Petitioner's situation does not raise Castro concerns because, even if the district court did erroneously recharacterize Petitioner's Motion, this occurred after the statute of limitations passed, rendering the mistake harmless. This mistake did not create any procedural hurdles that were not already there by virtue of the statute of limitations. Therefore Castro is inapplicable.
Finally, Petitioner asks this Court to invalidate the Order of June 3, 1997, pursuant to the Federal Rules of Civil Procedure, Rule 60(b). Petitioner urges this Court to use Rule 60(b)(4) because it does not have the "reasonable time" limitation of the other provisions. Rule 60(b)(4) allows a Court to invalidate a "void judgment." A judgment may be void either for lack of jurisdiction, or on due process grounds. See Wendt v. Leonard, 431 F.3d 410 (4th Cir. 2005).
Petitioner claims that the Order of June 3, 1997 is void under Rule 60 because this Court had no jurisdiction over his claim once he filed his notice of dismissal under Rule 41. Petitioner cites numerous cases in support of his assertion that a Rule 41(a)(1) voluntary dismissal is "a matter of unconditional right running to the plaintiff and may not be extinguished or circumscribed by the adversary or the court . . . There is not even a perfunctory Order of the court closing the file." American Cyanide v. McGhee, 317 F.3d 293, 295 (5th Cir. 1963). Petitioner also notes that a voluntary dismissal "strips a court of jurisdiction in the sense that it terminates the case all by itself." Szabo Food Service v. Canteen Corp., 823 F.2d 1073, 1078 (7th Cir. 1987).
Petitioner's argument does not change the fact that he voluntarily withdrew his claim after the statute of limitations had run.
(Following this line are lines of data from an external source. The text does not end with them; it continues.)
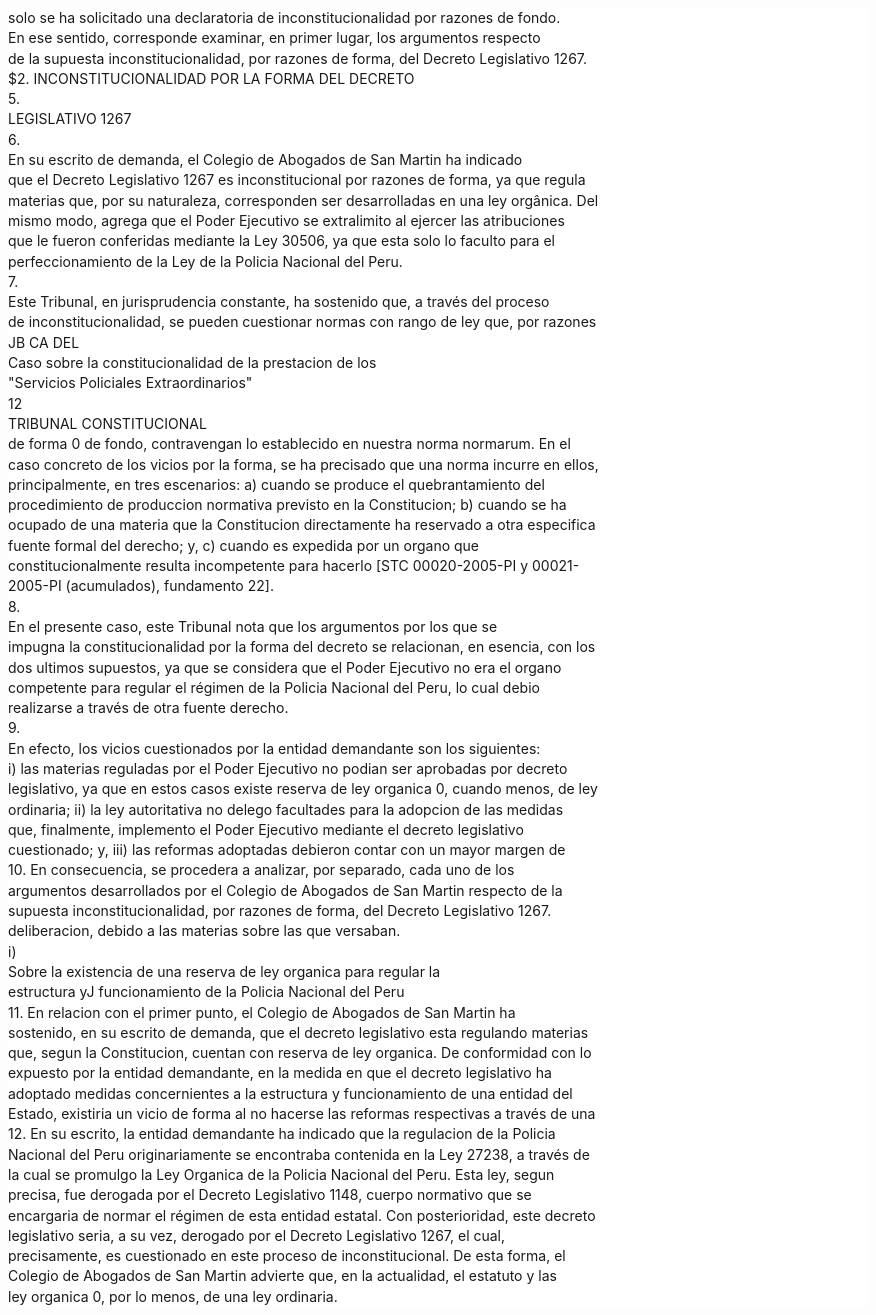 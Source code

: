solo se ha solicitado una declaratoria de inconstitucionalidad por razones de fondo.  
En ese sentido, corresponde examinar, en primer lugar, los argumentos respecto  
de la supuesta inconstitucionalidad, por razones de forma, del Decreto Legislativo 1267.  
$2. INCONSTITUCIONALIDAD POR LA FORMA DEL DECRETO  
5.  
LEGISLATIVO 1267  
6.  
En su escrito de demanda, el Colegio de Abogados de San Martin ha indicado  
que el Decreto Legislativo 1267 es inconstitucional por razones de forma, ya que regula  
materias que, por su naturaleza, corresponden ser desarrolladas en una ley orgânica. Del  
mismo modo, agrega que el Poder Ejecutivo se extralimito al ejercer las atribuciones  
que le fueron conferidas mediante la Ley 30506, ya que esta solo lo faculto para el  
perfeccionamiento de la Ley de la Policia Nacional del Peru.  
7.  
Este Tribunal, en jurisprudencia constante, ha sostenido que, a través del proceso  
de inconstitucionalidad, se pueden cuestionar normas con rango de ley que, por razones  
JB CA DEL  
Caso sobre la constitucionalidad de la prestacion de los  
"Servicios Policiales Extraordinarios"  
12  
TRIBUNAL CONSTITUCIONAL  
de forma 0 de fondo, contravengan lo establecido en nuestra norma normarum. En el  
caso concreto de los vicios por la forma, se ha precisado que una norma incurre en ellos,  
principalmente, en tres escenarios: a) cuando se produce el quebrantamiento del  
procedimiento de produccion normativa previsto en la Constitucion; b) cuando se ha  
ocupado de una materia que la Constitucion directamente ha reservado a otra especifica  
fuente formal del derecho; y, c) cuando es expedida por un organo que  
constitucionalmente resulta incompetente para hacerlo [STC 00020-2005-PI y 00021-  
2005-PI (acumulados), fundamento 22].  
8.  
En el presente caso, este Tribunal nota que los argumentos por los que se  
impugna la constitucionalidad por la forma del decreto se relacionan, en esencia, con los  
dos ultimos supuestos, ya que se considera que el Poder Ejecutivo no era el organo  
competente para regular el régimen de la Policia Nacional del Peru, lo cual debio  
realizarse a través de otra fuente derecho.  
9.  
En efecto, los vicios cuestionados por la entidad demandante son los siguientes:  
i) las materias reguladas por el Poder Ejecutivo no podian ser aprobadas por decreto  
legislativo, ya que en estos casos existe reserva de ley organica 0, cuando menos, de ley  
ordinaria; ii) la ley autoritativa no delego facultades para la adopcion de las medidas  
que, finalmente, implemento el Poder Ejecutivo mediante el decreto legislativo  
cuestionado; y, iii) las reformas adoptadas debieron contar con un mayor margen de  
10. En consecuencia, se procedera a analizar, por separado, cada uno de los  
argumentos desarrollados por el Colegio de Abogados de San Martin respecto de la  
supuesta inconstitucionalidad, por razones de forma, del Decreto Legislativo 1267.  
deliberacion, debido a las materias sobre las que versaban.  
i)  
Sobre la existencia de una reserva de ley organica para regular la  
estructura yJ funcionamiento de la Policia Nacional del Peru  
11. En relacion con el primer punto, el Colegio de Abogados de San Martin ha  
sostenido, en su escrito de demanda, que el decreto legislativo esta regulando materias  
que, segun la Constitucion, cuentan con reserva de ley organica. De conformidad con lo  
expuesto por la entidad demandante, en la medida en que el decreto legislativo ha  
adoptado medidas concernientes a la estructura y funcionamiento de una entidad del  
Estado, existiria un vicio de forma al no hacerse las reformas respectivas a través de una  
12. En su escrito, la entidad demandante ha indicado que la regulacion de la Policia  
Nacional del Peru originariamente se encontraba contenida en la Ley 27238, a través de  
la cual se promulgo la Ley Organica de la Policia Nacional del Peru. Esta ley, segun  
precisa, fue derogada por el Decreto Legislativo 1148, cuerpo normativo que se  
encargaria de normar el régimen de esta entidad estatal. Con posterioridad, este decreto  
legislativo seria, a su vez, derogado por el Decreto Legislativo 1267, el cual,  
precisamente, es cuestionado en este proceso de inconstitucional. De esta forma, el  
Colegio de Abogados de San Martin advierte que, en la actualidad, el estatuto y las  
ley organica 0, por lo menos, de una ley ordinaria.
Petitioner requests that he be relieved from "the operation of the judgment's restrictions on filing a § 2255 only upon authorization from the Fourth Circuit Court of Appeals." (Pet. Mot. for Relief Pur. to All Writs Act, p. 3). This Court again notes that the Order of June 3 did not cause any harm to Petitioner that a voluntary dismissal had not already caused. Had Petitioner's voluntary dismissal simply been noted by this Court, without an assertion of jurisdiction nor judgment attaching a preclusive effect, Petitioner's claim would have been dismissed and he would not have been able to raise a brand new § 2255, as this Court has discussed above. Therefore, "relief from operation of the judgment" would have no effect on the restrictions and hurdles that Petitioner faces as a result of the statute of limitations.